-- Opening Marker --

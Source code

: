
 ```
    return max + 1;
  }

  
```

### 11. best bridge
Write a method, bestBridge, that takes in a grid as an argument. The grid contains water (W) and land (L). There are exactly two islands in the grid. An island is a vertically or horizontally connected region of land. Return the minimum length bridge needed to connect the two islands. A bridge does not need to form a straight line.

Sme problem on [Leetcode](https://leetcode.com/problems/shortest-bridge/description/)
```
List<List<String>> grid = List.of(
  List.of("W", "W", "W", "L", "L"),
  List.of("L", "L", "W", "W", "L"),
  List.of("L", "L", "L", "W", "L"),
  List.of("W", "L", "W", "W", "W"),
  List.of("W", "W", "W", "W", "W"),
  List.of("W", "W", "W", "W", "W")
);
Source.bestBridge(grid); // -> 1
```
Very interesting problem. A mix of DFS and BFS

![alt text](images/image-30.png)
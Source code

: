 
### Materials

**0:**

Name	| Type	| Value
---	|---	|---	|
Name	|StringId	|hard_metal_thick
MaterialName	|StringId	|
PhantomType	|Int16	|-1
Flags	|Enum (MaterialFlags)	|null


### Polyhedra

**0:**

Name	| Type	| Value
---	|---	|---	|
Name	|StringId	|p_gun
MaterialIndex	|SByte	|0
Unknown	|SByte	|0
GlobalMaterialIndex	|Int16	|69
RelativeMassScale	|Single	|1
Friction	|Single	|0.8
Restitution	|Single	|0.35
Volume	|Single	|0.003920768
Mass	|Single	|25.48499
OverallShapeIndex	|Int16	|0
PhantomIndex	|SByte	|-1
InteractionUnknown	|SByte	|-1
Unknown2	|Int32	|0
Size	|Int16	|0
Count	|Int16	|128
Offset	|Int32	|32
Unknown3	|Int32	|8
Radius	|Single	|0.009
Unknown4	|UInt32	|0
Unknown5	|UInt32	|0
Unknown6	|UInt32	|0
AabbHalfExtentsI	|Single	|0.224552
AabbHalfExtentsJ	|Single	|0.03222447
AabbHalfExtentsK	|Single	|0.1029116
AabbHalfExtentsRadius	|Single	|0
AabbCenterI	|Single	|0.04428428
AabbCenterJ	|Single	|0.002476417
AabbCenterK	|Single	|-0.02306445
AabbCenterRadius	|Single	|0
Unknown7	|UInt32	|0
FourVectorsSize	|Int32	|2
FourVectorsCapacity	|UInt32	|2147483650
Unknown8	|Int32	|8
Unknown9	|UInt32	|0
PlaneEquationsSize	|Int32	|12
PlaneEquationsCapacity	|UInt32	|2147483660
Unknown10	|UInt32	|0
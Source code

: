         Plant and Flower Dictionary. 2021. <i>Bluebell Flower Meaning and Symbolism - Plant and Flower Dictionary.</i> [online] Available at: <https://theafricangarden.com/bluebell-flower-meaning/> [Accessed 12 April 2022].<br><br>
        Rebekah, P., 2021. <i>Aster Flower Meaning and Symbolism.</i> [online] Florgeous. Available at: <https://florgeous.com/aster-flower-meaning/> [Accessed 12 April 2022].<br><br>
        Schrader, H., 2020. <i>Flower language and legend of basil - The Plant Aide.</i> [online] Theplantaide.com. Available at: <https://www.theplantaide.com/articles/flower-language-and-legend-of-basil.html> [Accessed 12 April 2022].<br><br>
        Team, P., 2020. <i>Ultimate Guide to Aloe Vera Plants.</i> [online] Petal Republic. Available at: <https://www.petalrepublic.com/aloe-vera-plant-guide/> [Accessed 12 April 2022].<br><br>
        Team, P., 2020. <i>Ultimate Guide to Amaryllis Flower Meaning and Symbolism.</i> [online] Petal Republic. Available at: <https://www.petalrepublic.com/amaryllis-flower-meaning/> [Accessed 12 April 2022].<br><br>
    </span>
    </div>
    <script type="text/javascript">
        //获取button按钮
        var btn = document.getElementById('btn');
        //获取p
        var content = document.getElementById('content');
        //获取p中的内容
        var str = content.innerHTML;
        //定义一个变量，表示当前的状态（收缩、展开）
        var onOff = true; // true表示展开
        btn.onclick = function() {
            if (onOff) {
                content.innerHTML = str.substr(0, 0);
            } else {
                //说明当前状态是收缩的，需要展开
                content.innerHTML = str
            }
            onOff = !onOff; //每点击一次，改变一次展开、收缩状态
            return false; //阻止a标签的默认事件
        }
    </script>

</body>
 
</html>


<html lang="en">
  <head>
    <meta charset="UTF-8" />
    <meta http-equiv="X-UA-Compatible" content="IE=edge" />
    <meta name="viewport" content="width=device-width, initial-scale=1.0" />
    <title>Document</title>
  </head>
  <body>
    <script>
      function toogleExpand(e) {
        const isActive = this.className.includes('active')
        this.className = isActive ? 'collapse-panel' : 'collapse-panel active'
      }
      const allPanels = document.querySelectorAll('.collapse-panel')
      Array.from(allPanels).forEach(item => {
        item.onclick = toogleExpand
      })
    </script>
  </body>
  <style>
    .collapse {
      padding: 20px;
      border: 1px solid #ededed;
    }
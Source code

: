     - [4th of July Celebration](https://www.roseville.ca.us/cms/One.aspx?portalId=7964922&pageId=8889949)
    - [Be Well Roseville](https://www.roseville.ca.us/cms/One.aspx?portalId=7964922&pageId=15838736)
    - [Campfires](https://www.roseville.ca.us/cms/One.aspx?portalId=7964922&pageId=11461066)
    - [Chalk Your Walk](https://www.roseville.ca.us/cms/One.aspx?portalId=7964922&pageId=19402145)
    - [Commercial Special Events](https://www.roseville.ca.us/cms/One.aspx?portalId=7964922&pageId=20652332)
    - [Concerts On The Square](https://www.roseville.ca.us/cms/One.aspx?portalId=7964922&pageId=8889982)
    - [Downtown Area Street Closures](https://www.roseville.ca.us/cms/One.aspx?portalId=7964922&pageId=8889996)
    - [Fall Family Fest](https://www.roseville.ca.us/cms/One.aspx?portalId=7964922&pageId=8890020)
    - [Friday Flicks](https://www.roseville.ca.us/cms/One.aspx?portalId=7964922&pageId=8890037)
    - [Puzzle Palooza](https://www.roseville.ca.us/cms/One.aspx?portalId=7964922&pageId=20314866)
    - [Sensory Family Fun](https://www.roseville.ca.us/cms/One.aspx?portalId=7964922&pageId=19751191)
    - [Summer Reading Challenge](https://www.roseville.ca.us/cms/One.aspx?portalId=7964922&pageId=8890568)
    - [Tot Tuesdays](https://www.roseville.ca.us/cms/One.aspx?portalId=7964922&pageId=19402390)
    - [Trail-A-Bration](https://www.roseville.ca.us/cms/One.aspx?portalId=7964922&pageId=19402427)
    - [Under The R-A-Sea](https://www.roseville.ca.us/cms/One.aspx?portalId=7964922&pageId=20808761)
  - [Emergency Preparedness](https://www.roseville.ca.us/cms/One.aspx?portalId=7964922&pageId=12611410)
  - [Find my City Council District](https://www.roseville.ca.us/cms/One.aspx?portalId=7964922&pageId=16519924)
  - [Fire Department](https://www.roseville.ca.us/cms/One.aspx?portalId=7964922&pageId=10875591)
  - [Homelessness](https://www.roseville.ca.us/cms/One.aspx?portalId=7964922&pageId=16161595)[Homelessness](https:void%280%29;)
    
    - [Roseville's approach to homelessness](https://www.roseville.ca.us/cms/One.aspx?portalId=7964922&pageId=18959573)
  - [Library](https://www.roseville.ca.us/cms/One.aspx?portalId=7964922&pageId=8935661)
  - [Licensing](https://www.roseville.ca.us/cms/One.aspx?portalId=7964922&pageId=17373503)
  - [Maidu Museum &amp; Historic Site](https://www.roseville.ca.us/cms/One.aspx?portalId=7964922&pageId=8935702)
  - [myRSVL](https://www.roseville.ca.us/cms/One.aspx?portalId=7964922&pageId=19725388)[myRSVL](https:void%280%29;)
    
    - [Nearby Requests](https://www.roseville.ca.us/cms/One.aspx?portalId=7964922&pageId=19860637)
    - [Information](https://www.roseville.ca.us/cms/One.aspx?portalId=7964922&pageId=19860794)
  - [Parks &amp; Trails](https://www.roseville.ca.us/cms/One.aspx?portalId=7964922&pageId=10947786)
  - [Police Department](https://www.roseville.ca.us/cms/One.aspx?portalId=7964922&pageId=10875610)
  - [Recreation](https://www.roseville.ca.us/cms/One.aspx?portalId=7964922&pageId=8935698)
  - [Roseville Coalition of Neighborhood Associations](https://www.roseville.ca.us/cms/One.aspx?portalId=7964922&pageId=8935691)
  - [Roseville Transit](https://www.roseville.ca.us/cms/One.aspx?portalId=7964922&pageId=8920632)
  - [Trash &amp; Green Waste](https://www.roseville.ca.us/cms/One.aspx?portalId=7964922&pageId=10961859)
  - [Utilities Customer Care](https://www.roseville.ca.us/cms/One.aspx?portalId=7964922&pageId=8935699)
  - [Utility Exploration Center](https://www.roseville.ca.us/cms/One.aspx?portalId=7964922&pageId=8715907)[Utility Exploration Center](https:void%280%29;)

-- Closing Marker --

▸ TASK GOAL:
Give back exactly the lines of the listing above, starting with its first line and ending with the line that holds "Sme problem on".

▸ ANSWER TO THIS EXERCISE:
Source code

:
 ```
    return max + 1;
  }

  
```

### 11. best bridge
Write a method, bestBridge, that takes in a grid as an argument. The grid contains water (W) and land (L). There are exactly two islands in the grid. An island is a vertically or horizontally connected region of land. Return the minimum length bridge needed to connect the two islands. A bridge does not need to form a straight line.

Sme problem on [Leetcode](https://leetcode.com/problems/shortest-bridge/description/)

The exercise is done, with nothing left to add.